Stored data entries:
....
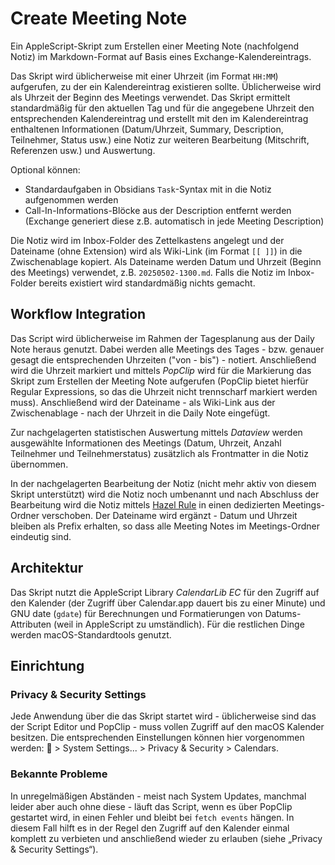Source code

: # Create Meeting Note

Ein AppleScript-Skript zum Erstellen einer Meeting Note (nachfolgend Notiz) im Markdown-Format auf Basis eines Exchange-Kalendereintrags.

Das Skript wird üblicherweise mit einer Uhrzeit (im Format `HH:MM`) aufgerufen, zu der ein Kalendereintrag existieren sollte. Üblicherweise wird als Uhrzeit der Beginn des Meetings verwendet. Das Skript ermittelt standardmäßig für den aktuellen Tag und für die angegebene Uhrzeit den entsprechenden Kalendereintrag und erstellt mit den im Kalendereintrag enthaltenen Informationen (Datum/Uhrzeit, Summary, Description, Teilnehmer, Status usw.) eine Notiz zur weiteren Bearbeitung (Mitschrift, Referenzen usw.) und Auswertung.

Optional können:

* Standardaufgaben in Obsidians `Task`-Syntax mit in die Notiz aufgenommen werden
* Call-In-Informations-Blöcke aus der Description entfernt werden (Exchange generiert diese z.B. automatisch in jede Meeting Description)

Die Notiz wird im Inbox-Folder des Zettelkastens angelegt und der Dateiname (ohne Extension) wird als Wiki-Link (im Format `[[ ]]`) in die Zwischenablage kopiert. Als Dateiname werden Datum und Uhrzeit (Beginn des Meetings) verwendet, z.B. `20250502-1300.md`. Falls die Notiz im Inbox-Folder bereits existiert wird standardmäßig nichts gemacht.

## Workflow Integration

Das Script wird üblicherweise im Rahmen der Tagesplanung aus der Daily Note heraus genutzt. Dabei werden alle Meetings des Tages - bzw. genauer gesagt die entsprechenden Uhrzeiten ("von - bis") - notiert. Anschließend wird die Uhrzeit markiert und mittels *PopClip* wird für die Markierung das Skript zum Erstellen der Meeting Note aufgerufen (PopClip bietet hierfür Regular Expressions, so das die Uhrzeit nicht trennscharf markiert werden muss). Anschließend wird der Dateiname - als Wiki-Link aus der Zwischenablage - nach der Uhrzeit in die Daily Note eingefügt.

Zur nachgelagerten statistischen Auswertung mittels *Dataview* werden ausgewählte Informationen des Meetings (Datum, Uhrzeit, Anzahl Teilnehmer und Teilnehmerstatus) zusätzlich als Frontmatter in die Notiz übernommen.

In der nachgelagerten Bearbeitung der Notiz (nicht mehr aktiv von diesem Skript unterstützt) wird die Notiz noch umbenannt und nach Abschluss der Bearbeitung wird die Notiz mittels [Hazel Rule](../../../Zettelkasten/Hazel%20-%20Zettelkasten%20-%20Inbox.md) in einen dedizierten Meetings-Ordner verschoben. Der Dateiname wird ergänzt - Datum und Uhrzeit bleiben als Prefix erhalten, so dass alle Meeting Notes im Meetings-Ordner eindeutig sind.

## Architektur

Das Skript nutzt die AppleScript Library *CalendarLib EC* für den Zugriff auf den Kalender (der Zugriff über Calendar.app dauert bis zu einer Minute) und GNU date (`gdate`) für Berechnungen und Formatierungen von Datums-Attributen (weil in AppleScript zu umständlich). Für die restlichen Dinge werden macOS-Standardtools genutzt.

## Einrichtung

### Privacy & Security Settings

Jede Anwendung über die das Skript startet wird - üblicherweise sind das der Script Editor und PopClip -  muss vollen Zugriff auf den macOS Kalender besitzen. Die entsprechenden Einstellungen können hier vorgenommen werden:  > System Settings... > Privacy & Security > Calendars.

### Bekannte Probleme

In unregelmäßigen Abständen - meist nach System Updates, manchmal leider aber auch ohne diese - läuft das Script, wenn es über PopClip gestartet wird, in einen Fehler und bleibt bei `fetch events` hängen. In diesem Fall hilft es in der Regel den Zugriff auf den Kalender einmal komplett zu verbieten und anschließend wieder zu erlauben (siehe „Privacy & Security Settings“).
....
- [What is needed]:
Set down, from the entries above, exactly the lines from the one with "Jede Anwendung über" up to and including the one with "### Bekannte Probleme", and no other lines.

- [Result of this task]:
Jede Anwendung über die das Skript startet wird - üblicherweise sind das der Script Editor und PopClip -  muss vollen Zugriff auf den macOS Kalender besitzen. Die entsprechenden Einstellungen können hier vorgenommen werden:  > System Settings... > Privacy & Security > Calendars.

### Bekannte Probleme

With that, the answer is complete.